- Opening Delimiter -
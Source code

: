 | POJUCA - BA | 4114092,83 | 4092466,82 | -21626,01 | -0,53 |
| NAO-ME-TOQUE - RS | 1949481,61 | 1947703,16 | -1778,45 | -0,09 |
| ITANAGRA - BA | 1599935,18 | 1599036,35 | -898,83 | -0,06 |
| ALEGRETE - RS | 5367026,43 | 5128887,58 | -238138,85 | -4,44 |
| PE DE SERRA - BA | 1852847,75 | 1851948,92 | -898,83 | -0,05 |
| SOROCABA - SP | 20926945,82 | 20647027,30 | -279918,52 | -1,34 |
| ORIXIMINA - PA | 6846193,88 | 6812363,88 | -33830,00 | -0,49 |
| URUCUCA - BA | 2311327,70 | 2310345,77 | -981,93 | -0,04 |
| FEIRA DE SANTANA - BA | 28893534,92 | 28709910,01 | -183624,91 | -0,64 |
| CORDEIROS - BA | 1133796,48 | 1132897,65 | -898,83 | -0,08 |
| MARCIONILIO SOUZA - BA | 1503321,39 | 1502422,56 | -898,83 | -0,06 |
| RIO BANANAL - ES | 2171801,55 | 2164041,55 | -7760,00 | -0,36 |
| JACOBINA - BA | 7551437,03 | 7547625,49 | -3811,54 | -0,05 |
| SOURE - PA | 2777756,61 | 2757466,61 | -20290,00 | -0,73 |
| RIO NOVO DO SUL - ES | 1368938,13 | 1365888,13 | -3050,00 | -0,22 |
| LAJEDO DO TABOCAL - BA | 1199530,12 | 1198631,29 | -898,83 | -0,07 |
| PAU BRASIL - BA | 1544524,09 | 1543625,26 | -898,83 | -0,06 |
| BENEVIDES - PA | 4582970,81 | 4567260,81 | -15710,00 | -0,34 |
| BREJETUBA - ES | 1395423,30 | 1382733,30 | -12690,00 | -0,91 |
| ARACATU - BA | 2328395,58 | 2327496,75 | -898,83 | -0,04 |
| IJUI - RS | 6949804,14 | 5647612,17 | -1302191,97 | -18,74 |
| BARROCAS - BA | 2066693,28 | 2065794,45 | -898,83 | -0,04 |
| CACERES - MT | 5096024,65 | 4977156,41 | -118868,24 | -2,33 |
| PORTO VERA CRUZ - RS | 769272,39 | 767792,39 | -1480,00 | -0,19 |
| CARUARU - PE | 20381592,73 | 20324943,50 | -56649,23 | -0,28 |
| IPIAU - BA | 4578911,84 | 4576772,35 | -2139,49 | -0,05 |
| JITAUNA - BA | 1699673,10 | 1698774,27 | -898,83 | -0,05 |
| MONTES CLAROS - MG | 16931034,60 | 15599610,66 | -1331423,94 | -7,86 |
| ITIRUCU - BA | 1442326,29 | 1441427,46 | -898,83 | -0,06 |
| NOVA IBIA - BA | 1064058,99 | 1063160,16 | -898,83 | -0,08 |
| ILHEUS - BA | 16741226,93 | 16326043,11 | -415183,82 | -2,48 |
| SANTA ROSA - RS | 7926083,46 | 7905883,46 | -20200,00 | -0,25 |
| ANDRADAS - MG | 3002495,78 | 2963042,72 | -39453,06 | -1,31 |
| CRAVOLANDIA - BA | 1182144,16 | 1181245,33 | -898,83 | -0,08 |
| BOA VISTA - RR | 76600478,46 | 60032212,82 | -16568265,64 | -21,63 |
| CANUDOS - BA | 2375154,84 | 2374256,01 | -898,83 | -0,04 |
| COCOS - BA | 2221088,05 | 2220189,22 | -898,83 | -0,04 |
- Closing Delimiter -
Write out only the lines that run from the line containing "-56649,23 | -0,28 |" through the line containing "1181245,33 | -898,83 | -0,08 |", both included, exactly as they appear above.

### SOLUTION TO THE EXERCISE
| CARUARU - PE | 20381592,73 | 20324943,50 | -56649,23 | -0,28 |
| IPIAU - BA | 4578911,84 | 4576772,35 | -2139,49 | -0,05 |
| JITAUNA - BA | 1699673,10 | 1698774,27 | -898,83 | -0,05 |
| MONTES CLAROS - MG | 16931034,60 | 15599610,66 | -1331423,94 | -7,86 |
| ITIRUCU - BA | 1442326,29 | 1441427,46 | -898,83 | -0,06 |
| NOVA IBIA - BA | 1064058,99 | 1063160,16 | -898,83 | -0,08 |
| ILHEUS - BA | 16741226,93 | 16326043,11 | -415183,82 | -2,48 |
| SANTA ROSA - RS | 7926083,46 | 7905883,46 | -20200,00 | -0,25 |
| ANDRADAS - MG | 3002495,78 | 2963042,72 | -39453,06 | -1,31 |
| CRAVOLANDIA - BA | 1182144,16 | 1181245,33 | -898,83 | -0,08 |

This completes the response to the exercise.